Earlier this year, I was listening to a podcast series by Tim Harford titled Cautionary Tales. While I’ll highly recommend the series, the episode that prompted me to think about writing this article was that of a TED talk he had done. The TED talk is titled “A powerful way to unleash your natural creativity”, and I’d highly recommend giving it a watch/listen over here.
The talk speaks about how some of the innovators like Einstein, Darwin, Twyla Therp and Michael Crinchton would have a lot of projects they’d be working on and how it allowed them to use their creativity to their best ability. Tim makes the argument not to be continually working on all of your projects but instead switching between projects as you start feeling burned out on a particular one. The vital part of this is to leave the project in such a state that it’s easy to pick up again at a later stage. I’m a little vague on the details now, but the metaphor that stuck with me was to have a box for each project wherein you’d organise everything. Keeping a project boxed up nicely then makes it easier to put one project down and pick up another one when you feel the need arises.
Lots of boxes
Since the year started, I’ve taken on a few projects already. Some of them are related to my work, and some are things I do for my enjoyment. Some of these I’ve completed and some are still in flux, but I’m already dreading coming back to one or two of these because I know I hadn’t bundled everything into a box.

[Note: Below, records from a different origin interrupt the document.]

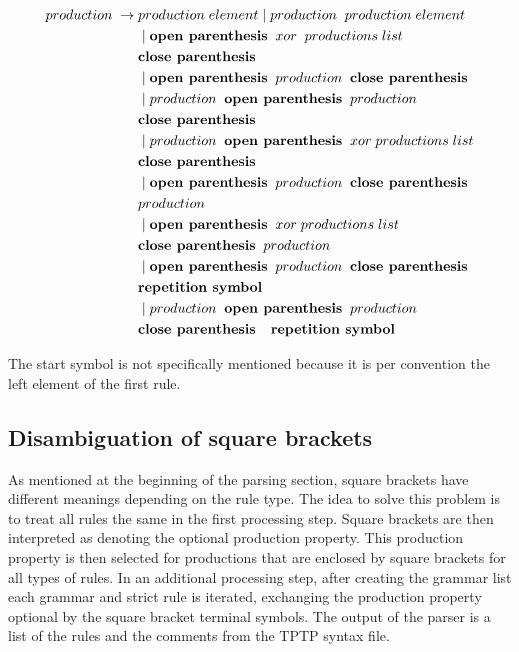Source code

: \begin{align*}
	production\; \rightarrow\; &production\; element
                \mid production\;\; production\; element \\
               &\mid \textbf{open parenthesis}\;\; xor\; \;productions\; list\;\; \\
               &\textbf{close parenthesis} \\
               &\mid \textbf{open parenthesis}\;\; production\;\; \textbf{close parenthesis} \\
               &\mid production \;\;\textbf{open parenthesis}\;\; production \\
               &\textbf{close parenthesis} \\
               &\mid production\;\; \textbf{open parenthesis} \;\;xor \;productions\; list\\
               &\textbf{close parenthesis} \\
               &\mid \textbf{open parenthesis} \;\;production \;\;\textbf{close parenthesis} \\
               &production \\
               &\mid \textbf{open parenthesis}\;\; xor\; productions\; list\\ 
               &\textbf{close parenthesis}\;\; production \\
               &\mid \textbf{open parenthesis}\;\; production\;\; \textbf{close parenthesis} \\
               &\textbf{repetition symbol}\\
               &\mid production\;\; \textbf{open parenthesis} \;\;production \\
               &\textbf{close parenthesis \; repetition symbol}
\end{align*}


The start symbol is not specifically mentioned because it is per convention the left element of the first rule.


\subsection{Disambiguation of  square brackets}\label{sec:ConceptDisambiguation}
As mentioned at the beginning of the parsing section, square brackets have different meanings depending on the rule type.
The idea to solve this problem is to treat all rules the same in the first processing step.
Square brackets are then interpreted as denoting the optional production property.
This production property is then selected for productions that are enclosed by square brackets for all types of rules.
In an additional processing step, after creating the grammar list each grammar and strict rule is iterated, exchanging the production property optional by the square bracket terminal symbols.
The output of the parser is a list of the rules and the comments from the \ac{TPTP} syntax file.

Here are some of the projects I can think of including its current status:
- Game-dev framework: RogueDOTS (shelved)
- Ludum Dare 46 (completed)
- Talk: A programmer’s introduction to music theory (completed)
- Design: Sim Race South Africa 2020.1 liveries (completed)
- Open source app contribution: Second Monitor netcode (current)
- Blog restructure (current)
- Monthly blog (current)
Writing this list has made it immediately apparent to me that I’ve been slightly naughty. Considering the last three items as current projects and I run the risk losing context if I don’t round off what I’ve wanted to do on all well enough. I had planned for this weekend to do two things: write my blog post and designing new liveries for the 2020.2 season at Sim Race South Africa. It was as I was getting ready to write this post that I realised it sort of goes hand-in-hand with some further blog restructure work I’ve been planning on doing. So before I started with this post I’ve been doing some cleanup on the other pressing items I’ve had like adding content for my about page and I changed the top hide the atrocity that is all the categories I have on the site.
Shelves for boxes
The main blogging changes I’ve made was the inclusion of a Projects space where I’ll have some structured way of capturing project-related information to go easily pick up a shelved project in the future. It’s not going to be for tracking purposes, but rather a central repository for me so that I don’t have to keep all this information in my head. It’ll also provide me with a little space where I could include a little dev-log to jot down some thoughts I have, and they will most likely be quite minimalist because the most crucial consideration is that it shouldn’t be a drag for me to create these updates.
I’m still debating how much detail there will be, but looking at the list above I’m feeling anything more than just a title will already be valuable to me. For projects where it makes sense, I’ll include links to the public resources I’m using. I’ll also try to include some pictures/screenshots of whatever it is I’m doing so that there’s some level of visibility to those on the outside, but more than that I hope that it can inspire others to find a way for them to organise their projects better.
Year after year, we make promises to ourself to do more and be better, but we rarely keep track of it, and it can be a perfect motivator to have something to reflect on. In the years to come, this will be the tool I’ll use for these purposes, and I hope it’ll give me a good feeling of validation having a place to see just what I’ve managed to do in the past.